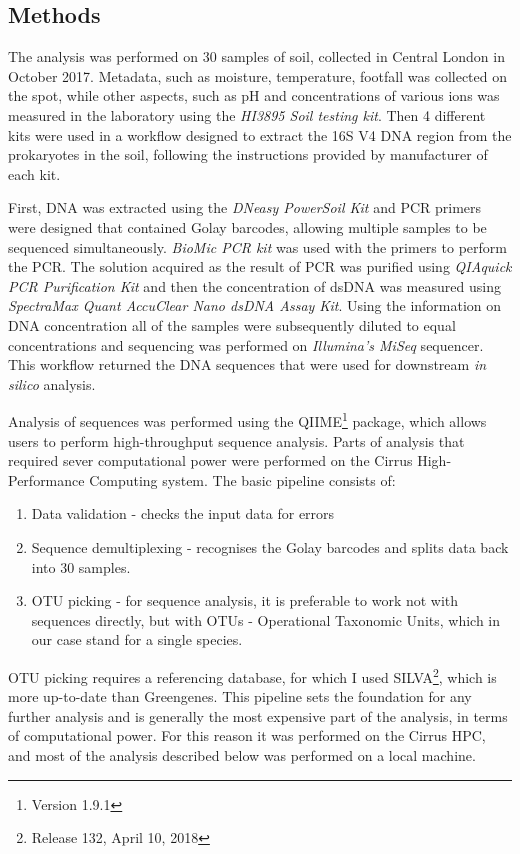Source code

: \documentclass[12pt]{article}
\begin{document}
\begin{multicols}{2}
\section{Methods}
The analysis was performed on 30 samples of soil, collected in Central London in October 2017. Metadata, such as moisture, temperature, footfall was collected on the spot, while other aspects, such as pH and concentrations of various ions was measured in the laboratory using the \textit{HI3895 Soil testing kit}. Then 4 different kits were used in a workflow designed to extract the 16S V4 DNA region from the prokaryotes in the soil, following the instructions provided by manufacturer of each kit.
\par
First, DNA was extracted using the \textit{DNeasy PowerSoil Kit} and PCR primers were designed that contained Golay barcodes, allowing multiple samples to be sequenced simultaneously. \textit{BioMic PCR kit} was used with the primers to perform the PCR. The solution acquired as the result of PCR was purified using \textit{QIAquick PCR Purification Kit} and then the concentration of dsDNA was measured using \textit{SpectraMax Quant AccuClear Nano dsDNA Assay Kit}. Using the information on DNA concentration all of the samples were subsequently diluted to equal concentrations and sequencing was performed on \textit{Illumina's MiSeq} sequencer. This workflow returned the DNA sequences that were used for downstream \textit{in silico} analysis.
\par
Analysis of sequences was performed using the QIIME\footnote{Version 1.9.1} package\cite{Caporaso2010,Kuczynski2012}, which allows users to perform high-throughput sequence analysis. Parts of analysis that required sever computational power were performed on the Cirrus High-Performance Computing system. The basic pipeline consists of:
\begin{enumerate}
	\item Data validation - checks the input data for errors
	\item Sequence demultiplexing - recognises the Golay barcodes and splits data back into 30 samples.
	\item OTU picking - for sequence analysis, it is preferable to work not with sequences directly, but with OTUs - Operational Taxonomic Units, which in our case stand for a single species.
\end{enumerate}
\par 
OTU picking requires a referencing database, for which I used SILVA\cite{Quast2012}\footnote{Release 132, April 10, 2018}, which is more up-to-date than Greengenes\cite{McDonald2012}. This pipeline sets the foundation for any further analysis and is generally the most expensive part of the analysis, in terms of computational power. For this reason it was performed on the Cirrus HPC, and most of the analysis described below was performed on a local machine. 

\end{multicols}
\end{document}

----

» ACTIVITY
When you repeat the material above, keep every word exact and leave out the pictures.

» SOLUTION TO THIS TASK
Source code

: \documentclass[12pt]{article}
\begin{document}
\begin{multicols}{2}
\section{Methods}
The analysis was performed on 30 samples of soil, collected in Central London in October 2017. Metadata, such as moisture, temperature, footfall was collected on the spot, while other aspects, such as pH and concentrations of various ions was measured in the laboratory using the \textit{HI3895 Soil testing kit}. Then 4 different kits were used in a workflow designed to extract the 16S V4 DNA region from the prokaryotes in the soil, following the instructions provided by manufacturer of each kit.
\par
First, DNA was extracted using the \textit{DNeasy PowerSoil Kit} and PCR primers were designed that contained Golay barcodes, allowing multiple samples to be sequenced simultaneously. \textit{BioMic PCR kit} was used with the primers to perform the PCR. The solution acquired as the result of PCR was purified using \textit{QIAquick PCR Purification Kit} and then the concentration of dsDNA was measured using \textit{SpectraMax Quant AccuClear Nano dsDNA Assay Kit}. Using the information on DNA concentration all of the samples were subsequently diluted to equal concentrations and sequencing was performed on \textit{Illumina's MiSeq} sequencer. This workflow returned the DNA sequences that were used for downstream \textit{in silico} analysis.
\par
Analysis of sequences was performed using the QIIME\footnote{Version 1.9.1} package\cite{Caporaso2010,Kuczynski2012}, which allows users to perform high-throughput sequence analysis. Parts of analysis that required sever computational power were performed on the Cirrus High-Performance Computing system. The basic pipeline consists of:
\begin{enumerate}
	\item Data validation - checks the input data for errors
	\item Sequence demultiplexing - recognises the Golay barcodes and splits data back into 30 samples.
	\item OTU picking - for sequence analysis, it is preferable to work not with sequences directly, but with OTUs - Operational Taxonomic Units, which in our case stand for a single species.
\end{enumerate}
\par 
OTU picking requires a referencing database, for which I used SILVA\cite{Quast2012}\footnote{Release 132, April 10, 2018}, which is more up-to-date than Greengenes\cite{McDonald2012}. This pipeline sets the foundation for any further analysis and is generally the most expensive part of the analysis, in terms of computational power. For this reason it was performed on the Cirrus HPC, and most of the analysis described below was performed on a local machine. 

\end{multicols}
\end{document}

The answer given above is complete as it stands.